As a high-preferring introvert, I have a strong co-dependent relationship with processing. I. Must. Process. Cold, hard decisions on the spot are the worst. So by my natural personality preference, I won’t rush into a decision or an action. I’ll think and think and think. Some may believe procrastination is laziness but if you knew the mental and emotional work that went into not doing something, you’d think differently. It can be EXHAUSTING doing nothing.
If I can be honest, I procrastinate more out of fear than anything. The more important the matter, the more fearful I get, the more I avoid doing something. Which means I really am doing something when I’m doing nothing. When I procrastinate on hard things, I’m choosing to worry. I’m actively avoiding. I’m electing to be afraid.
The older I get, the more I realize it is actually easier to stop procrastinating and to simply do what needs to be done. I hate saying that because it makes me sounds so … so … adult-ish. Uggh. But it’s true. It’s easier to just stop and fuel up the car now than to see exactly how long you can drive with the light on. It’s easier to just empty the trash now than to get that smell out of the kitchen later.
And it’s easier to have hard conversations or give humbling confessions now than to let them carve out a huge chasm of regret, silence, and misunderstanding that only grows with time. There is a reason the Apostle Paul instructs us in Ephesians 4:26 to not let the sun go down on our anger. The longer we go without making things right, the longer it will take for healing to come and the more it will consume our hearts and spirits. I think this applies to guilt and shame and every other unhealthy expression of emotion as well.
Like a lot of things in life, it won’t get easier. I’ve experienced enough freedom from walking through the difficult to know this is true – even when I still struggle to act like its true. It is from those experiences, along with the grace of God, where I often find the courage and the momentum to stop procrastinating and start facing my fears.
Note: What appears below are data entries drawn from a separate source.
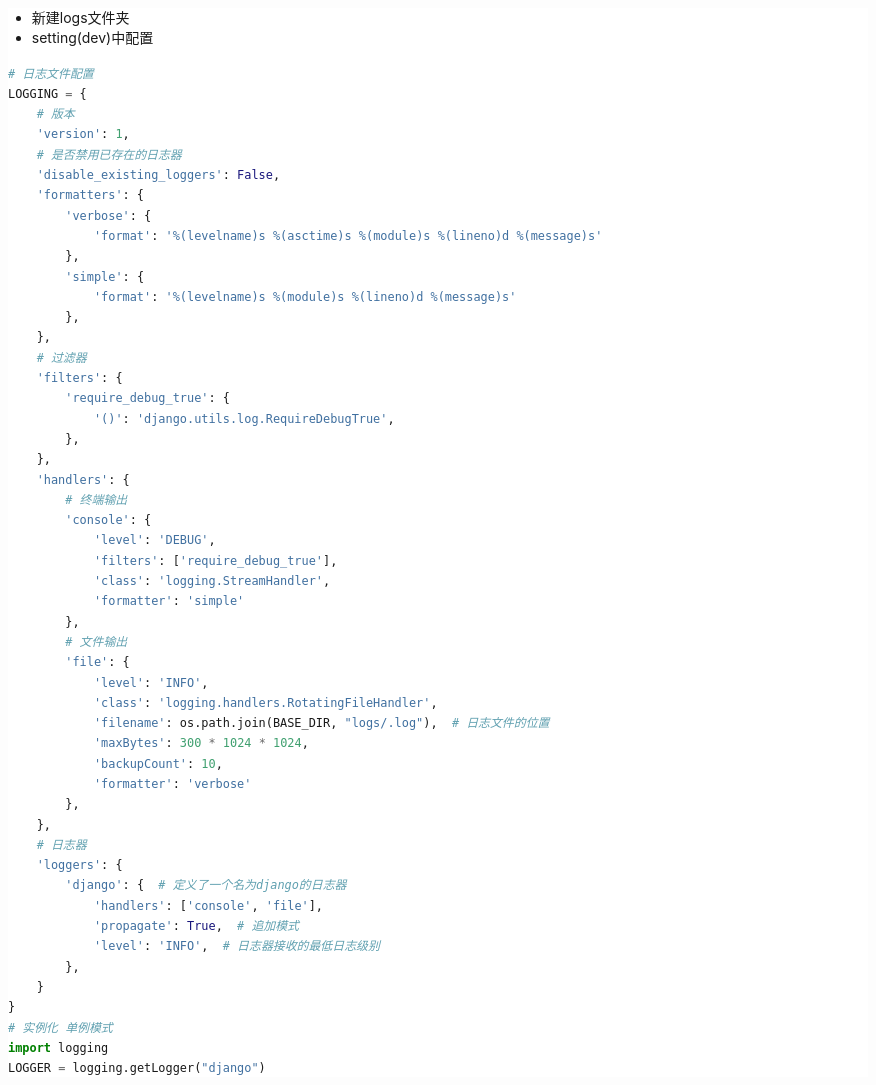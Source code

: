 - 新建logs文件夹
- setting(dev)中配置

```python
# 日志文件配置
LOGGING = {
    # 版本
    'version': 1,
    # 是否禁用已存在的日志器
    'disable_existing_loggers': False,
    'formatters': {
        'verbose': {
            'format': '%(levelname)s %(asctime)s %(module)s %(lineno)d %(message)s'
        },
        'simple': {
            'format': '%(levelname)s %(module)s %(lineno)d %(message)s'
        },
    },
    # 过滤器
    'filters': {
        'require_debug_true': {
            '()': 'django.utils.log.RequireDebugTrue',
        },
    },
    'handlers': {
        # 终端输出
        'console': {
            'level': 'DEBUG',
            'filters': ['require_debug_true'],
            'class': 'logging.StreamHandler',
            'formatter': 'simple'
        },
        # 文件输出
        'file': {
            'level': 'INFO',
            'class': 'logging.handlers.RotatingFileHandler',
            'filename': os.path.join(BASE_DIR, "logs/.log"),  # 日志文件的位置
            'maxBytes': 300 * 1024 * 1024,
            'backupCount': 10,
            'formatter': 'verbose'
        },
    },
    # 日志器
    'loggers': {
        'django': {  # 定义了一个名为django的日志器
            'handlers': ['console', 'file'],
            'propagate': True,  # 追加模式
            'level': 'INFO',  # 日志器接收的最低日志级别
        },
    }
}
# 实例化 单例模式
import logging
LOGGER = logging.getLogger("django")

```

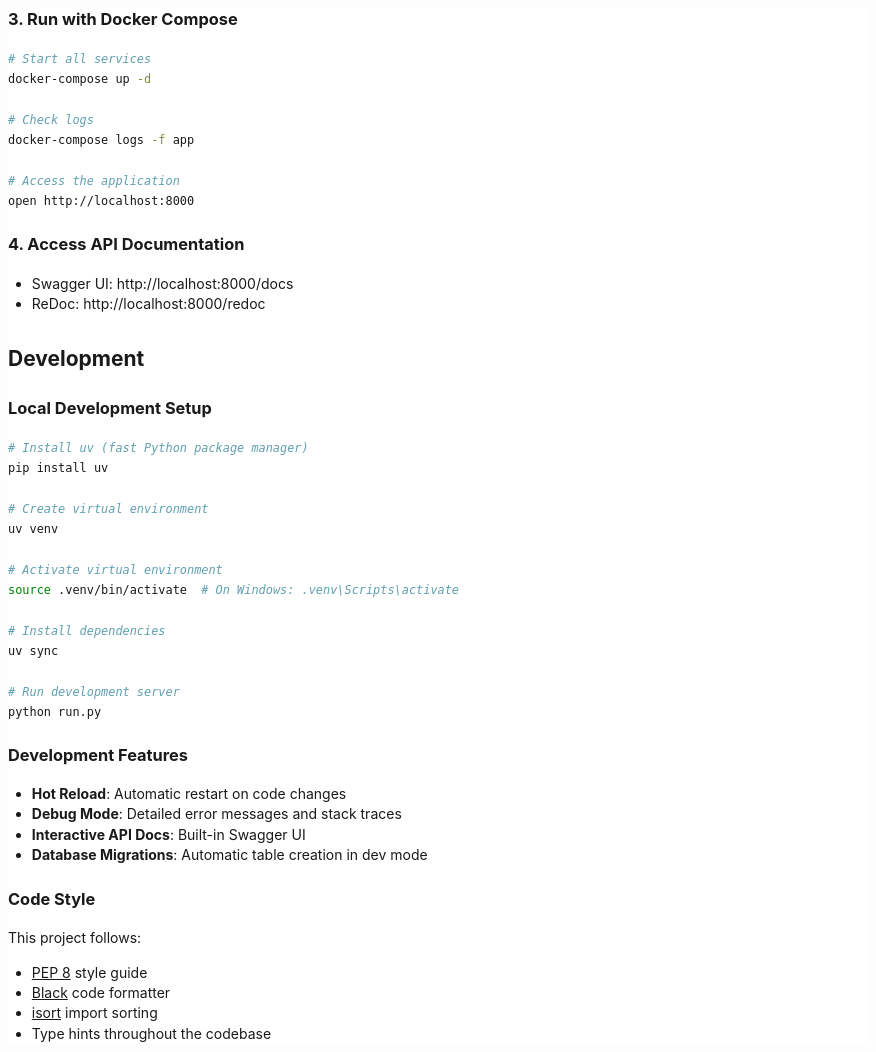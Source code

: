 ### 3. Run with Docker Compose

```bash
# Start all services
docker-compose up -d

# Check logs
docker-compose logs -f app

# Access the application
open http://localhost:8000
```

### 4. Access API Documentation

- Swagger UI: http://localhost:8000/docs
- ReDoc: http://localhost:8000/redoc

## Development

### Local Development Setup

```bash
# Install uv (fast Python package manager)
pip install uv

# Create virtual environment
uv venv

# Activate virtual environment
source .venv/bin/activate  # On Windows: .venv\Scripts\activate

# Install dependencies
uv sync

# Run development server
python run.py
```

### Development Features

- **Hot Reload**: Automatic restart on code changes
- **Debug Mode**: Detailed error messages and stack traces
- **Interactive API Docs**: Built-in Swagger UI
- **Database Migrations**: Automatic table creation in dev mode

### Code Style

This project follows:
- [PEP 8](https://pep8.org/) style guide
- [Black](https://github.com/psf/black) code formatter
- [isort](https://pycqa.github.io/isort/) import sorting
- Type hints throughout the codebase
But there are still those days where I pull the comforter up over my face, mumbling: “Tomorrow … I’ll start tomorrow.”
How do you deal with things and people you don’t want to deal with? Do you move through or do you look for escape routes? Any words of wisdom and encouragement to share for those of us stuck?
4 Comments
Melissa Hatfield
Very true, Michele! There is definitely a balance to waiting. Knowing the true “why” of your waiting is key. Is it fear or is it wise discipline? 🙂 Thanks for the good discussion!
Lisa Layton-Brinker
So true! So me!
Eric Ruhaak
Thank you. Thought provoking and still made me really, really laugh. Wonderful.
Kevin Scantlan
If you do something you may be rewarded later. But if you procrastinate, you are rewarded immediately.